La France et l’Allemagne n’ont laissé ni Herman Van Rompuy, président de l’Union, ni José Manuel Barroso, président de la Commission, prendre des décisions. Après avoir consulté M. Papandréou qui, lui non plus ne souhaitait s’adresser ni à la Banque centrale européenne ni au FMI, Nicolas Sarkozy et Angela Merkel ont décidé de ne rien faire. Au sujet d’un plan d’aide financière, les Allemands étaient très réticents : ce sont eux qui ont introduit la clause de non assistance dans les règles de fonctionnement de l’Union, pour une raison simple : comme leur économie est la plus puissante de l’UE, comme c’est l’Allemagne qui porte à bout de bras l’euro fort, ils savaient qu’en cas d’indiscipline de tel ou tel, on ferait d’abord appel à Berlin. En outre, la spéculation, pour le moment, n’a pas réellement fait plonger l’euro. Il se négocie à 1,37 dollar, alors qu’il était à 1,17 lors de son lancement et qu’il est tombé, vers 2001-2002, à 0,82 dollar. Lors de son pic de l’an dernier, à 1,60, il était devenu un obstacle aux exportations de la zone euro et personne n’est mécontent qu’il ait perdu un peu de sa vigueur.
Tous les maillons sont faibles.
Et il reprendra tôt ou tard son ascension. Car les États-Unis eux aussi ont une dette énorme. On peut dire que tout l’hémisphère nord est affreusement endetté et que la spéculation, dans cette affaire, essaie de trouver un maillon plus faible dans une chaîne où tous les maillons sont faibles. On ne s’en étonne guère, surtout depuis que les marchés ont prouvé, et à quel prix, leur absence totale de rationalité.
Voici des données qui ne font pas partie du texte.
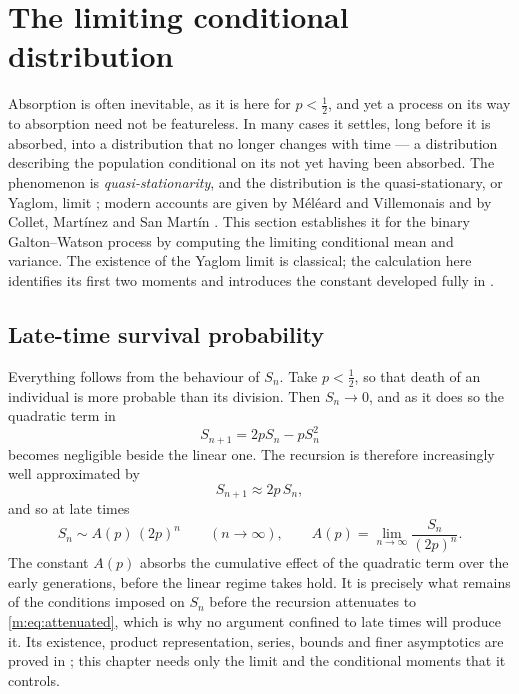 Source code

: \section{The limiting conditional distribution}
\label{m:sec:qsd}

Absorption is often inevitable, as it is here for $p<\tfrac12$, and yet a process
on its way to absorption need not be featureless. In many cases it settles, long
before it is absorbed, into a distribution that no longer changes with time --- a
distribution describing the population conditional on its not yet having been
absorbed. The phenomenon is \emph{quasi-stationarity}, and the distribution is the
quasi-stationary, or Yaglom, limit \cite{Yaglom1947}; modern accounts are given by
Méléard and Villemonais \cite{Meleard2012} and by Collet, Martínez and San Martín
\cite{Collet2013}. This section establishes it for the binary Galton--Watson
process by computing the limiting conditional mean and variance.  The existence of
the Yaglom limit is classical; the calculation here identifies its first two
moments and introduces the constant developed fully in \ChA.

\subsection{Late-time survival probability}
\label{m:sec:lateS}

Everything follows from the behaviour of $S_n$. Take $p<\tfrac12$, so that death of
an individual is more probable than its division. Then $S_n\to0$, and as it does so
the quadratic term in
\begin{equation*}
S_{n+1} = 2pS_n - pS_n^2
\end{equation*}
becomes negligible beside the linear one. The recursion is therefore increasingly
well approximated by
\begin{equation}
\label{m:eq:attenuated}
S_{n+1}\approx 2p\,S_n ,
\end{equation}
and so at late times
\begin{equation}
\label{m:eq:lateS}
S_n \sim A(p)\,(2p)^n\qquad(n\to\infty),
\qquad
A(p) = \lim_{n\to\infty}\frac{S_n}{(2p)^n} .
\end{equation}
The constant $A(p)$ absorbs the cumulative effect of the quadratic term over the
early generations, before the linear regime takes hold. It is precisely what
remains of the conditions imposed on $S_n$ before the recursion attenuates to
\cref{m:eq:attenuated}, which is why no argument confined to late times will produce
it.  Its existence, product representation, series, bounds and finer asymptotics
are proved in \ChA; this chapter needs only the limit and the conditional moments
that it controls.

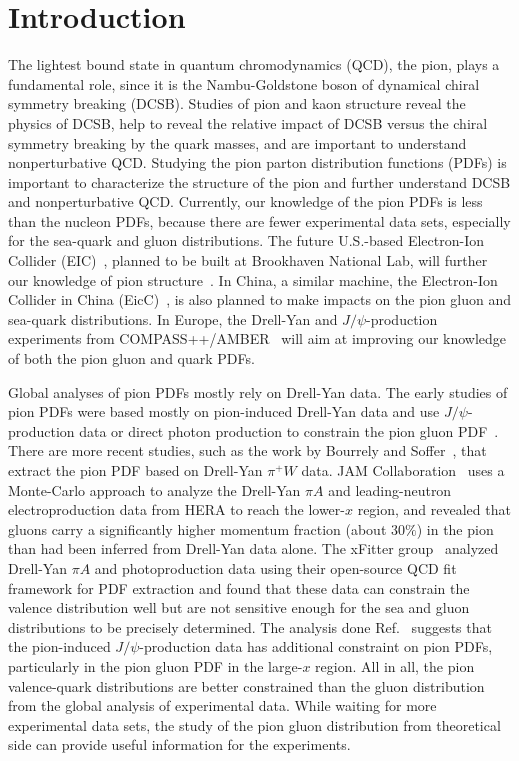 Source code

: \section{Introduction}

The lightest bound state in quantum chromodynamics (QCD), the pion, plays a fundamental role, since it is the Nambu-Goldstone boson of dynamical chiral symmetry breaking (DCSB).
Studies of pion and kaon structure reveal the physics of DCSB, help to reveal the relative impact of DCSB versus the chiral symmetry breaking by the quark masses, and are important to understand nonperturbative QCD.
Studying the pion parton distribution functions (PDFs) is important to characterize the structure of the pion and further understand DCSB and nonperturbative QCD.
Currently, our knowledge of the pion PDFs is less than the nucleon PDFs, because there are fewer experimental data sets, especially for the sea-quark and gluon distributions.
The future U.S.-based Electron-Ion Collider (EIC)~\cite{Accardi:2012qut}, planned to be built at Brookhaven National Lab, will further our knowledge of  pion structure~\cite{Arrington:2021biu,Aguilar:2019teb}.
%
In China, a similar machine, the Electron-Ion Collider in China (EicC)~\cite{Anderle:2021wcy}, is also planned to make impacts on the pion gluon and sea-quark distributions.
%
In Europe, the Drell-Yan and $J/\psi$-production experiments from COMPASS++/AMBER~\cite{Denisov:2018unj} will aim at improving our knowledge of both the pion gluon and quark PDFs.

Global analyses of pion PDFs mostly rely on Drell-Yan data.
The early studies of pion PDFs were based mostly on pion-induced Drell-Yan data and use $J/\psi$-production data or direct photon production to constrain the pion gluon PDF~\cite{Owens:1984zj,Aurenche:1989sx,Sutton:1991ay,Gluck:1991ey,Gluck:1999xe}.
There are more recent studies, such as the work by Bourrely and Soffer~\cite{Bourrely:2018yck}, that extract the pion PDF based on Drell-Yan $\pi^+W$ data.
JAM Collaboration~\cite{Barry:2018ort,Cao:2021aci} uses a Monte-Carlo approach to analyze the Drell-Yan $\pi A$ and leading-neutron electroproduction data from HERA to reach the lower-$x$ region, and revealed that gluons carry a significantly higher momentum fraction (about $30\%$) in the pion than had been inferred from Drell-Yan data alone.
The xFitter group~\cite{Novikov:2020snp} analyzed Drell-Yan $\pi A$ and photoproduction data using their open-source QCD fit framework for PDF extraction and found that these data can constrain the valence distribution well but are not sensitive enough for the sea and gluon distributions to be precisely determined.
The analysis done Ref.~\cite{Chang:2020rdy} suggests that the pion-induced $J/\psi$-production data has additional constraint on pion PDFs, particularly in the pion gluon PDF in the large-$x$ region.
All in all, the pion valence-quark distributions are better constrained
than the gluon distribution from the global analysis of experimental data.
While waiting for more experimental data sets, the study of the pion gluon distribution from theoretical side can provide useful information for the experiments.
Il y a néanmoins des limites à l’incohérence, ces limites établies par le risque que prennent les spéculateurs : ils peuvent perdre leur chemise s’ils continuent à jouer la baisse de l’euro. De toute évidence, c’est sur la foi de ce raisonnement que M. Sarkozy et Mme Merkel ont pris la décision de s’abstenir. Eux aussi ont pris un risque. Pourtant, il n’est peut-être pas mauvais, à l’heure où la régulation des marchés devient impérative et qu’elle est préconisée aussi bien en Amérique qu’en Europe, que les États montrent aux financiers de quel bois ils se chauffent.